## Exercise requirements
The answer must be every line from the entries below that includes "refer".

Dataset entries
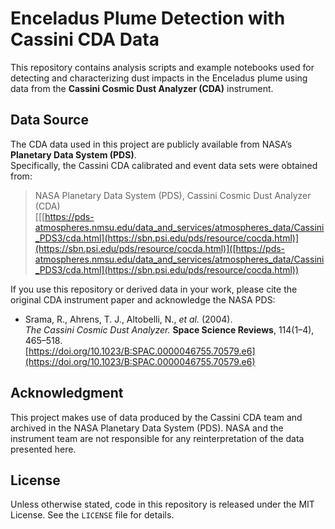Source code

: # Enceladus Plume Detection with Cassini CDA Data

This repository contains analysis scripts and example notebooks used for
detecting and characterizing dust impacts in the Enceladus plume using data
from the **Cassini Cosmic Dust Analyzer (CDA)** instrument.

## Data Source

The CDA data used in this project are publicly available from NASA’s
**Planetary Data System (PDS)**.  
Specifically, the Cassini CDA calibrated and event data sets were obtained from:

> NASA Planetary Data System (PDS), Cassini Cosmic Dust Analyzer (CDA)  
> [[[https://pds-atmospheres.nmsu.edu/data_and_services/atmospheres_data/Cassini_PDS3/cda.html](https://sbn.psi.edu/pds/resource/cocda.html)](https://sbn.psi.edu/pds/resource/cocda.html)]([https://pds-atmospheres.nmsu.edu/data_and_services/atmospheres_data/Cassini_PDS3/cda.html](https://sbn.psi.edu/pds/resource/cocda.html))

If you use this repository or derived data in your work, please cite the
original CDA instrument paper and acknowledge the NASA PDS:

- Srama, R., Ahrens, T. J., Altobelli, N., *et al.* (2004).  
  *The Cassini Cosmic Dust Analyzer.* **Space Science Reviews**, 114(1–4), 465–518.  
  [https://doi.org/10.1023/B:SPAC.0000046755.70579.e6](https://doi.org/10.1023/B:SPAC.0000046755.70579.e6)

## Acknowledgment

This project makes use of data produced by the Cassini CDA team and archived in
the NASA Planetary Data System (PDS). NASA and the instrument team are not
responsible for any reinterpretation of the data presented here.

## License

Unless otherwise stated, code in this repository is released under the MIT
License. See the `LICENSE` file for details.
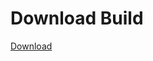 # Download Build
[Download](https://github.com/Carmelosmexy1/Wampus-Internal-Updated/releases/tag/Download)
















































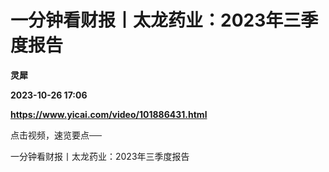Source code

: # 一分钟看财报丨太龙药业：2023年三季度报告
**灵犀**

**2023-10-26 17:06**

**https://www.yicai.com/video/101886431.html**

点击视频，速览要点──

一分钟看财报丨太龙药业：2023年三季度报告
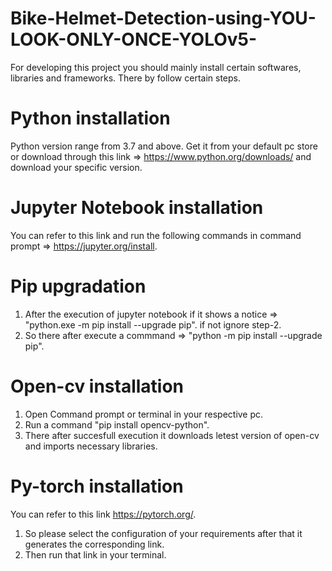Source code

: # Bike-Helmet-Detection-using-YOU-LOOK-ONLY-ONCE-YOLOv5-
For developing this project you should mainly install certain softwares, libraries and frameworks. There by follow certain steps.

# Python installation
Python version range from 3.7 and above.
Get it from your default pc store or download through this link => https://www.python.org/downloads/ and download your specific version.

# Jupyter Notebook installation
You can refer to this link and run the following commands in command prompt => https://jupyter.org/install.

# Pip upgradation
1. After the execution of jupyter notebook
   if it shows a notice => "python.exe -m pip install --upgrade pip".
   if not ignore step-2.
2. So there after execute a commmand => "python -m pip install --upgrade pip".

# Open-cv installation 
1. Open Command prompt or terminal in your respective pc.
2. Run a command "pip install opencv-python".
3. There after succesfull execution it downloads letest version of open-cv and imports necessary libraries.

# Py-torch installation
You can refer to this link https://pytorch.org/.
1. So please select the configuration of your requirements after that it generates the corresponding link.
2. Then run that link in your terminal.

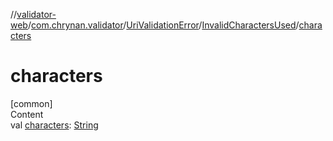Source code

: //[validator-web](../../../../index.md)/[com.chrynan.validator](../../index.md)/[UriValidationError](../index.md)/[InvalidCharactersUsed](index.md)/[characters](characters.md)



# characters  
[common]  
Content  
val [characters](characters.md): [String](https://kotlinlang.org/api/latest/jvm/stdlib/kotlin/-string/index.html)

## Solution to the problem
You can refer to this link and run the following commands in command prompt => https://jupyter.org/install.
You can refer to this link https://pytorch.org/.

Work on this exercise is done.